**Data:**
^^^^

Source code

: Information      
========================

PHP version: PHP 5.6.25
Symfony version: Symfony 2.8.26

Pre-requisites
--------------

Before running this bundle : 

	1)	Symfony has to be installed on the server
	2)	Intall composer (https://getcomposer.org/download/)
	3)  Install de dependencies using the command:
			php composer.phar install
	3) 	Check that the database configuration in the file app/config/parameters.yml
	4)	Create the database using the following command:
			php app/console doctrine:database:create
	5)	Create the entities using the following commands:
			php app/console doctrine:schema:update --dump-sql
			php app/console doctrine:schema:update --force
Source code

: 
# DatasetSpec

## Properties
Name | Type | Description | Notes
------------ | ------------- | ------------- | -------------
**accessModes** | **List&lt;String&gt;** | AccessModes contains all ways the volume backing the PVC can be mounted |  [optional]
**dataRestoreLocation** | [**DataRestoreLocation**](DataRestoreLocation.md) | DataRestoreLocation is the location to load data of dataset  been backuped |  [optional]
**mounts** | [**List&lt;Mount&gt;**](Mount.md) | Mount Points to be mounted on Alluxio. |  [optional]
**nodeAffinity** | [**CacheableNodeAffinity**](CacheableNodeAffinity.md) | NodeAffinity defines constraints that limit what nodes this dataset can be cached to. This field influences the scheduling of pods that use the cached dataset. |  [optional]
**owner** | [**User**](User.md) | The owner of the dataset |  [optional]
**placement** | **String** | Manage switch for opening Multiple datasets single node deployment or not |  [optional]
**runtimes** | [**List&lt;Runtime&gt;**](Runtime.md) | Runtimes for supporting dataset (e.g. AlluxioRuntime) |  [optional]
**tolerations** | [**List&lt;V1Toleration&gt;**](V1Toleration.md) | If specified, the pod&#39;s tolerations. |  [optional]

^^^^

**Assignment:**
The lines above starting at the one that contains "php app/console doctrine:schema:update --dump-sql" and ending at the one that contains "AccessModes contains all" must be transcribed exactly, and no other lines may appear.

**Answer box:**
			php app/console doctrine:schema:update --dump-sql
			php app/console doctrine:schema:update --force
Source code

: 
# DatasetSpec

## Properties
Name | Type | Description | Notes
------------ | ------------- | ------------- | -------------
**accessModes** | **List&lt;String&gt;** | AccessModes contains all ways the volume backing the PVC can be mounted |  [optional]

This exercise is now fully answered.